The Attempt at a Solution

(5x²+20x+6)/(x³+(x(x²+2x+1)

(5x²+20x+6)=(A/x)+(B/(x+1))+(C/(x+1))

(5x²+20x+6)=x²(A+B+C)+x(2A+B+C)+A

5=A+B+C
20=2A+B+C
6=A

It's not coming out quite right. Did I maybe factor the denominator incorrectly?

 

[LCKurtz]

Homework Statement

∫(5x²+20x+6)/(x³+2x²+x

Homework Equations

The Attempt at a Solution

(5x²+20x+6)/(x³+(x(x²+2x+1)

(5x²+20x+6)=(A/x)+(B/(x+1))+(C/(x+1))

You want$$
\frac{5x^2+20x+6}{x(x+1)^2}=\frac A x + \frac{Bx+C}{(x+1)^2}$$

 

[jdawg]

Ohh!
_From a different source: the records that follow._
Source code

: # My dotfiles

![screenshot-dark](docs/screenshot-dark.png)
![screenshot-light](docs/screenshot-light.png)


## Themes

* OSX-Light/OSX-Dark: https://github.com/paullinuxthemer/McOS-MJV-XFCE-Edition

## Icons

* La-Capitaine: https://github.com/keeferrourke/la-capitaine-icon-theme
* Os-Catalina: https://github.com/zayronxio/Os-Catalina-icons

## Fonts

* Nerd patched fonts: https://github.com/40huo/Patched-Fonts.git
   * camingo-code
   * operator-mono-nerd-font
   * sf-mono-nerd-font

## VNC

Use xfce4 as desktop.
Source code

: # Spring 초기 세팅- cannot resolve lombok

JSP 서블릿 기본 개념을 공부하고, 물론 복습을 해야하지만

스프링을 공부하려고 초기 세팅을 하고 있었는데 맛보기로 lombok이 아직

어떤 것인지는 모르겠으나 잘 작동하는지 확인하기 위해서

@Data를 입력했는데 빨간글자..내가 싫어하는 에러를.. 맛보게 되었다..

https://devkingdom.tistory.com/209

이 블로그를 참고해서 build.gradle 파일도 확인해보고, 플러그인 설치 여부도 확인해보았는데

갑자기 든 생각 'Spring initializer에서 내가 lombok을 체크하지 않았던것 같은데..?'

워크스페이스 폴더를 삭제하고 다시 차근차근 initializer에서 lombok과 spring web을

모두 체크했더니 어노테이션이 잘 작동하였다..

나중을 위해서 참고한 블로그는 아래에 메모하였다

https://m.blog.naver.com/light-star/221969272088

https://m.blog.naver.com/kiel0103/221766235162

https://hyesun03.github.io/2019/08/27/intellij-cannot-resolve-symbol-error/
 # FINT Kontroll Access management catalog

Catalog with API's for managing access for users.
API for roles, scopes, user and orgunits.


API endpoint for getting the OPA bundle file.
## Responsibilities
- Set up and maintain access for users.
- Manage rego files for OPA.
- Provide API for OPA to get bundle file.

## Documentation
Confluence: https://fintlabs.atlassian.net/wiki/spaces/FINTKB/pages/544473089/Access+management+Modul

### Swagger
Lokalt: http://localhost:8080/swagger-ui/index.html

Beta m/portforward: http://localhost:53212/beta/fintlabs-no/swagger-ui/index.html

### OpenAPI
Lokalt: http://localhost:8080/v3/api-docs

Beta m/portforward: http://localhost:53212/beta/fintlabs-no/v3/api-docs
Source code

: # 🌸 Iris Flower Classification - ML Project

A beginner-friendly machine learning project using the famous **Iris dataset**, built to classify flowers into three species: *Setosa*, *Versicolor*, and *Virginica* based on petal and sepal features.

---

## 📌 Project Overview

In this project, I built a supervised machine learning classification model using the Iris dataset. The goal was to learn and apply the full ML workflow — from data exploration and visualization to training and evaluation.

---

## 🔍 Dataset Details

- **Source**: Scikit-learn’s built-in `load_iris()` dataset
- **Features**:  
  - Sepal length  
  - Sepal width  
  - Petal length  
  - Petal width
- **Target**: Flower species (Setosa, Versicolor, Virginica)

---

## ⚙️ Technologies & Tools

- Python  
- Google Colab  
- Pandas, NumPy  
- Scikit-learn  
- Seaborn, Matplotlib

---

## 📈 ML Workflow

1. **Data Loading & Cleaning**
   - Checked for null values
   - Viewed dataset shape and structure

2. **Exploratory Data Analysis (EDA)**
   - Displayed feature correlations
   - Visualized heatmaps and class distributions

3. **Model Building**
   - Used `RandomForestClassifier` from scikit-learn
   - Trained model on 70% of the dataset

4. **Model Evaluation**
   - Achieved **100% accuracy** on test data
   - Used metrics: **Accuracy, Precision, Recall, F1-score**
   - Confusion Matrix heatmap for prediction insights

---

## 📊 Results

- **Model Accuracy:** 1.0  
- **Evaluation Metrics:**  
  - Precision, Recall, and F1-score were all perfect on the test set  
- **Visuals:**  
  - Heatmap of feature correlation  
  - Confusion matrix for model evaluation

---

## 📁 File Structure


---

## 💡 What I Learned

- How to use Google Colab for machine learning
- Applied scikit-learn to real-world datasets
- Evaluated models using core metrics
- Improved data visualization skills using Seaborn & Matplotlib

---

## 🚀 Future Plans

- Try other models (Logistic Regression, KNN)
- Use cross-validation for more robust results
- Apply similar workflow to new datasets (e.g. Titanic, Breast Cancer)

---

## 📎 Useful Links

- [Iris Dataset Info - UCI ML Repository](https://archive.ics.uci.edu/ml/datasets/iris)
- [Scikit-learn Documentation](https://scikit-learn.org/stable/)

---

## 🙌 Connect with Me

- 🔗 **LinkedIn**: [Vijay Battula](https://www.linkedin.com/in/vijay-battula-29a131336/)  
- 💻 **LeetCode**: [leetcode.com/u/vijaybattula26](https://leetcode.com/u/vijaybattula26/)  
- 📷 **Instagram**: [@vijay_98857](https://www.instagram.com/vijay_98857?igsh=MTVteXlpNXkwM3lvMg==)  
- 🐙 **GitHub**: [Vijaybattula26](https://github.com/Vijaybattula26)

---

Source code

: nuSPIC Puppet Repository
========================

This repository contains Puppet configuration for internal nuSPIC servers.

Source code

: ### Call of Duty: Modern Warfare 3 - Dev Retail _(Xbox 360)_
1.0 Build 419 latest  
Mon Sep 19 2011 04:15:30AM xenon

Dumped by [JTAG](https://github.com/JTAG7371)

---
But wouldn't you need one for x+1?:

A/x + (Bx+C)/(x+1)² + (Dx+E)/(x+1)

 

[Dick]

Ohh! But wouldn't you need one for x+1?:

A/x + (Bx+C)/(x+1)² + (Dx+E)/(x+1)

No, you only need three independent variables. You could write it as $$\frac A x + \frac{Bx+C}{(x+1)^2}$$ as LCKurtz did, or you could write it as $$\frac A x + \frac{B}{(x+1)^2}+\frac{C}{(x+1)}$$.

 

[jdawg]

Oh ok! Thanks for clearing that up :)